Re: Async I/O

From: Alex Rousskov <rousskov@dont-contact.us>
Date: Sun, 13 Sep 1998 19:55:27 -0600 (MDT)

On Mon, 14 Sep 1998, Henrik Nordstrom wrote:

> Alex Rousskov wrote:
>
> > Right, when multiple IOs are detected on a FD, the async-code
> > panics and starts registering that FD with select, effectively
> > "waiting" for a thread to process the IO that was queued first.
> > Expensive and breaks the async/sync code separation, IMO.
>
> When does this happen? (multiple outstanding I/O operations on
> one FD). Writes are queued, and there should never be more than
> one read operation on one fd, and no read and writes on the same
> fd.

Let me clarify. When multiple IOs are _queued_ aioRead/Write routines
_detect_ this condition by scanning all pending requests(!) and return
WOULDBLOCK to diskHandleWriteComplete(). diskHandleWriteComplete registers
the FD with select to try again later. Of course, I could miss some static
variables and other nice side effects :); I apologize if I did.

(If we did not register with select(), then how could we retry the IO later?
And we had to retry because aioRead/Write did not let the request through..)

Thus, actual multiple IOs did not happen; but if attempted, they are resolved
by using select().

> As we all know, using select() on disk files is mostly useless.
> On most (all?) platforms it returns ready on every call...

Agree.

> And I do not beleive select is currently used on async-io disk
> operations..

See above. Please correct me if I am wrong.
 
> Yes, the code waits for the previous operation to finish, but
> not by registering the fd with select (if it does then the code
> is/has been broken).

How does it "wait" then??

> We do not need something perfect. Something reasonable is enought.
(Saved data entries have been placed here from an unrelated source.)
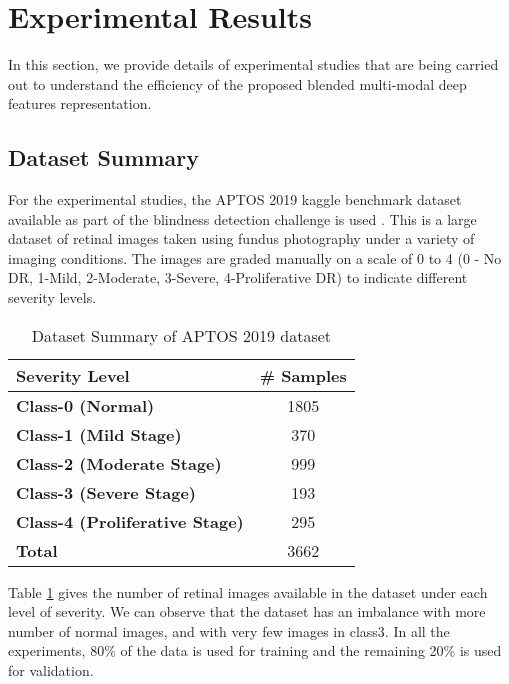 \documentclass[electronics,article,accept ,moreauthors,pdftex]{mdpi}
\begin{document}
\section{Experimental Results}
In this section, we provide details of experimental studies that are being carried out to understand the efficiency of the proposed blended multi-modal deep features representation. \subsection{Dataset Summary}
For the experimental studies, the APTOS 2019 kaggle benchmark dataset available as part of the blindness detection challenge is used \cite{APTOS}.
This is a large dataset of retinal images taken using fundus photography under a variety of imaging conditions. The images are graded manually on a scale of 0 to 4 (0 - No DR, 1-Mild, 2-Moderate, 3-Severe, 4-Proliferative DR) to indicate different  severity levels.
\begin{table}[htbp]
    \begin{center}        \renewcommand{\arraystretch}{1.5}                \begin{tabular}{|l|c|}
            \hline
            \textbf{Severity Level} & \textbf{\# Samples} \\ \hline
            \textbf{Class-0 (Normal)} & 1805 \\ \hline
            \textbf{Class-1 (Mild Stage)} & 370\\ \hline
            \textbf{Class-2 (Moderate Stage)} & 999 \\ \hline
            \textbf{Class-3 (Severe Stage)} & 193\\ \hline
            \textbf{Class-4 (Proliferative Stage)} & 295\\ \hline
            \textbf{Total} & 3662\\ \hline
        \end{tabular}
        \caption{Dataset Summary of APTOS 2019 dataset} \label{tab:severity_dataset}
    \end{center}
\end{table}
\vspace{-2em}
Table \ref{tab:severity_dataset} gives the number of retinal images available in the dataset under each level of severity. We can observe that the dataset has an imbalance with more number of normal images, and with very few images in class3.
In all the experiments,  80\% of the data is used for training and the remaining 20\% is used for validation.
\end{document}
Sure. Although I would prefer "perfect" if possible :)
 
> Suggestion for both a reasonable load balancing and bypass on high
> load:
>
> * A number of threads assigned to each cache_dir, set by the
> cache_dir directive as different disks have different speeds..
> This tuning capability is especially needed when normal disks and
> RAID disks are combined.

OK. Separate queues are not 100% necessary, IMO, but relatively easy to
support. Tuning will be harder though. Note that we need to limit not just
the number of threads per disk (the easy part), but the queue length per disk
(the cumbersome knob).

> * Once a file is opened all I/O operations on this fd are handled by
> the same thread to minimise the amount of strange effects that can
> be expected on various strange OS:es.

Yes, that was my plan as well. This approach has a lot of advantages. Note
that this would solve multiple-IOs-thru-select problem as well. I hope this
can be done without re-introducing per-thread mutexes, but I have not checked
that yet.

> * Multiple outstanding writes are joined into one (I think this is
> already partially done..), or handled as one large writev().
> * Read prefetching is possible when time permits, as the thread can
> maintain some state info about the files it maintains.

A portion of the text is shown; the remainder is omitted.